Tenía siete años, era un niño normal, tirando a tímido y estaba descubriendo el mundo de las sensaciones. Me habían mandado en verano a clase de francés, para aprovechar el tiempo, según dijeron. Y allí estaba, sentado en un ambiente decimonónico  ante una  mesa camilla con tapete de flores y un reloj de péndulo como sonido de fondo. Se abrió la puerta y apareció la profe. Tenía más o menos veintiocho años, el pelo trigueño recogido en un moño algo deshecho, ojos azul porcelana y vestía una chaqueta que se quitó de inmediato, quedándose con una blusa de tela estampada con apresto que se le ajustaba al cuerpo y… ¡No  llevaba sujetador! ¡Y yo, por supuesto, no había visto unas tetas en mi vida!

Me enamoré al verla y  eso que aún no  había escuchado aquella voz aterciopelada hablando un idioma que no entendía, y que, se suponía, era francés. Yo estaba absolutamente sobrecogido, sentí de inmediato un calor dentro de mí que me abrasaba, comencé a marearme y a  temblar. Ella hablaba y hablaba. Yo la miraba cada vez más embelesado y  lo único que deseaba era abrazarla, pero tenía miedo, un  miedo atroz. Miedo de que ella  se diese cuenta, miedo por no saber lo que me pasaba, miedo a enfermar… En una palabra, estaba aterrorizado.

Deseaba llegar a  casa. Tenia el propósito firme de no volver a sentarme ante aquella mujer. Nunca más. Podía morirme, si volvía a vivir la experiencia. Intenté convencer a mis padres con todos los medios a mi alcance. Lloré, pataleé, conté que aquella clase no me gustaba y que el francés era horrible, porque no lo entendía. Mi familia intentó convencerme diciéndome que era totalmente normal que no entendiese, que  todo era  nuevo para mí y que poco a poco me acostumbraría. ¡Si supiesen ellos lo que me  pasaba!

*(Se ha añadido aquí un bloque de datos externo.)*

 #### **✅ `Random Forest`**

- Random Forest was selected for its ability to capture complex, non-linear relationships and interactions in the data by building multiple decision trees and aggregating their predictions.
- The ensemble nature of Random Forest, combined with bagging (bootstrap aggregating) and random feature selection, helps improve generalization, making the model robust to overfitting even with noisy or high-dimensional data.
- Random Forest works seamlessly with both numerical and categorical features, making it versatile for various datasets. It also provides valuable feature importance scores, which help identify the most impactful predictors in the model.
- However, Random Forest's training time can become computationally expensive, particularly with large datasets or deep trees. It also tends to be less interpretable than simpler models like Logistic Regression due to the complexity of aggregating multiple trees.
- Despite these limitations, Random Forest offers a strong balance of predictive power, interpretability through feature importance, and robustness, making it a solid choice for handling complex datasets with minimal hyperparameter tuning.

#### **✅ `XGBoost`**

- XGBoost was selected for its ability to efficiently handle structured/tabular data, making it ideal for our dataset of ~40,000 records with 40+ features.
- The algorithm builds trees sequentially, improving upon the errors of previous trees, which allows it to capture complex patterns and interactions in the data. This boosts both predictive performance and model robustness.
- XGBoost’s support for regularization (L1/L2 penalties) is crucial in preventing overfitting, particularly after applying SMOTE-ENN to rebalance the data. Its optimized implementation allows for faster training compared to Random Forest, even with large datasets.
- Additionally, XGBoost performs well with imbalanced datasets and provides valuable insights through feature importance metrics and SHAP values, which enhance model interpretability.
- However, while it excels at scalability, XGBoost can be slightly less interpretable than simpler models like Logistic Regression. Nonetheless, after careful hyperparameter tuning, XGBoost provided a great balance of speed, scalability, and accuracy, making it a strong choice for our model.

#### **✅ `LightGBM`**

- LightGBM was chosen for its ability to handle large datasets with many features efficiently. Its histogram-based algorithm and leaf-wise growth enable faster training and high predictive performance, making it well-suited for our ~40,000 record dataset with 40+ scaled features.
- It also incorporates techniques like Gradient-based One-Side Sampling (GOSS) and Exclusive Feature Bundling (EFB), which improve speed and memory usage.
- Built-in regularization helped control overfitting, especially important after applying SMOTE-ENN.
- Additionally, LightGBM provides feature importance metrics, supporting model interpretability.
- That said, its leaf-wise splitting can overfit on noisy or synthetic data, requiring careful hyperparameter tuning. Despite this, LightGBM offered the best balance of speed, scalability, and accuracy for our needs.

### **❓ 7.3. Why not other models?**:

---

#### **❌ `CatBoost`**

Solo con imaginarme a la profe  con su blusa transparente, volvía a sentir aquel calor que me enfermaba. Pensaba que si volvía  a mirarme  en aquellos ojos azul porcelana,  podría caer al suelo fulminado. Pasé  la noche temiendo la clase del día siguiente, pero volví a estar ante la mesa camilla, escuchando el ritmo del reloj  y sufriendo lo indecible. Estaba tan ocupado intentando mantener mi desazón a raya  que era incapaz de hablar y me preocupaba que ella, aquella maravilla de mujer, pudiese pensar que yo era tonto. Y con un tonto no se casa nadie, pues yo quería casarme con ella, aunque  tuviese que esperar a hacerme mayor. ¡Menuda tensión!

Mi familia tardó tres clases más en convencerse de que el estudio del francés producía en mí un efecto casi mortal. La fiebre me había subido a cuarenta, no podía comer sin vomitar y, lo que era peor, no paraba de llorar. Nunca llegaron a saber la causa. No sé qué le explicaron a la profé. Jamás quise preguntar, pero  me sentí liberado. Pensar en aquellas tetas  apretadas por la blusa me dejaba absolutamente sobrecogido.

Sigo sin saber francés pero, en cuanto oigo hablar en esa lengua, una irresistible erección tensa mi entrepierna.